All that existed was that open window twelve hundred meters away.

She barely heard Earle reporting that they had a possible target and ordering another team to take over the routine scan.

Venloe was ready. He had his monstrous sporting rifle braced firmly on a tabletop, the table solidly sandbagged.

He was about three meters back of the open dormer window, in clever concealment. Neither the human eye nor a scope would be able to see him in the gloom, and if some extraordinarily paranoid security type was using an amplified-light scope the glare from the rooftops outside would blank that device.

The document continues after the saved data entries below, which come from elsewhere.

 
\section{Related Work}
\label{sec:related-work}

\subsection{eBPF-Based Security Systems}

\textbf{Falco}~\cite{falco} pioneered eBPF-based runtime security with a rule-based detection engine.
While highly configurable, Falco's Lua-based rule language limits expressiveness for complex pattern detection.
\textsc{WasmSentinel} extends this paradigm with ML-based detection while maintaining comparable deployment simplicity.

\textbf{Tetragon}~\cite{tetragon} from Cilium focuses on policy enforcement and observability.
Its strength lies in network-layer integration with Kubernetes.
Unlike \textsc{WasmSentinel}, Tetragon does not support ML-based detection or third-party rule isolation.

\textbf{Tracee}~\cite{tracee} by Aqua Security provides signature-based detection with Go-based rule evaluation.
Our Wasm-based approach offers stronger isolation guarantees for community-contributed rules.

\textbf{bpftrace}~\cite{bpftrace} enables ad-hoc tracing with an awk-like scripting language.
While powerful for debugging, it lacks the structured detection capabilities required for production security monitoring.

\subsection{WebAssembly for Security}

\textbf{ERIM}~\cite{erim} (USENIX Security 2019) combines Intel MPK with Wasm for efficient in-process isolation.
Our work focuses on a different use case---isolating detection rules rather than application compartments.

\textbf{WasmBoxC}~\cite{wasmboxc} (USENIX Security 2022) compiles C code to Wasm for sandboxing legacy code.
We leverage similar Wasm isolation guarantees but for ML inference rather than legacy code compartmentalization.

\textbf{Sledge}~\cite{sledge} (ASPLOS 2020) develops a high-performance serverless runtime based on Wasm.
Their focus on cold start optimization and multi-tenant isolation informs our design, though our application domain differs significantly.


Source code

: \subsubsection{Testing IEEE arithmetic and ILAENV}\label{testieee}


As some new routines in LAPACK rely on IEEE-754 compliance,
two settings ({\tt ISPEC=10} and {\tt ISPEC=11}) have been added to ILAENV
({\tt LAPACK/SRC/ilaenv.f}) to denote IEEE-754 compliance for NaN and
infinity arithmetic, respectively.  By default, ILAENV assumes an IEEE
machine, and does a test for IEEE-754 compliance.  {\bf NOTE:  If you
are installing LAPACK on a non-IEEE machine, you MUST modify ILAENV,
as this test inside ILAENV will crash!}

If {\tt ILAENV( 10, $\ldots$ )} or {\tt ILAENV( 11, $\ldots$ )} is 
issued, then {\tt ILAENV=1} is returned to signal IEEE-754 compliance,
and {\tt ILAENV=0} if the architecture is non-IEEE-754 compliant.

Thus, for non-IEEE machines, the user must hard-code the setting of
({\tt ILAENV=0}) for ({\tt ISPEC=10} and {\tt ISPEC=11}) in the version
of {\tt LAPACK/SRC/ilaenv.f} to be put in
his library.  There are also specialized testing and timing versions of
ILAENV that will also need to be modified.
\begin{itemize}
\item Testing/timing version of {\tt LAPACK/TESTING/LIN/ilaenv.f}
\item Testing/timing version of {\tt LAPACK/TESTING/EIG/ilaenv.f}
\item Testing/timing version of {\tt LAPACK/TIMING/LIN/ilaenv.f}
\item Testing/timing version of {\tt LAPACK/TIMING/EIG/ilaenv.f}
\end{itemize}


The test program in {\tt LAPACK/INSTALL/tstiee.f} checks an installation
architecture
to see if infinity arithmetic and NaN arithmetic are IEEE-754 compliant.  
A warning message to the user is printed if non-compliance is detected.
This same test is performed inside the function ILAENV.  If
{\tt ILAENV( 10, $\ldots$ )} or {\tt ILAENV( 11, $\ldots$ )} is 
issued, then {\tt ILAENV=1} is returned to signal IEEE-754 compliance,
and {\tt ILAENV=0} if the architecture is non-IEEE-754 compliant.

He looked again through the rifle scope, then rubbed his eyes. He had forgotten how exhausting sniping was, and how short a time before the edge was lost.

Six hundred meters away was the reviewing stand.

Venloe had his targets chosen, and six cigar-sized solid projectiles resting in the rifle's box magazine.

If there was an error... first Iskra.

Then Sten.

Then...

The tiny com beside him, tuned to the review's public broadcast, spoke:

"Eighth Company, Guards Combat Support Wing. The Saviors of Gumrak.

"Afoot, Scout Company, Eighty-third Light Infantry Division."

This was it.

Now for the Crimson Ratpack.

The combat support wing's gravlighters swept forward, three abreast, at low speed. Just ahead of them trotted the lightly armed scouts.

Each gravlighter carried a full complement of troops, sitting at rigid attention. The gravlighter's pilot concentrated on his formation, and the lighter's commander saluted.

Six ranks back, in the center row, was the first of Venloe's assassins. The gravlighter's pilot was one of the young officer/conspirators, as were all of the other soldiers.

"Sixteen... seventeen... eighteen..."

At a count of twenty, the gravlighter was, as calculated, about fifty meters out and twenty meters short of the reviewing stand.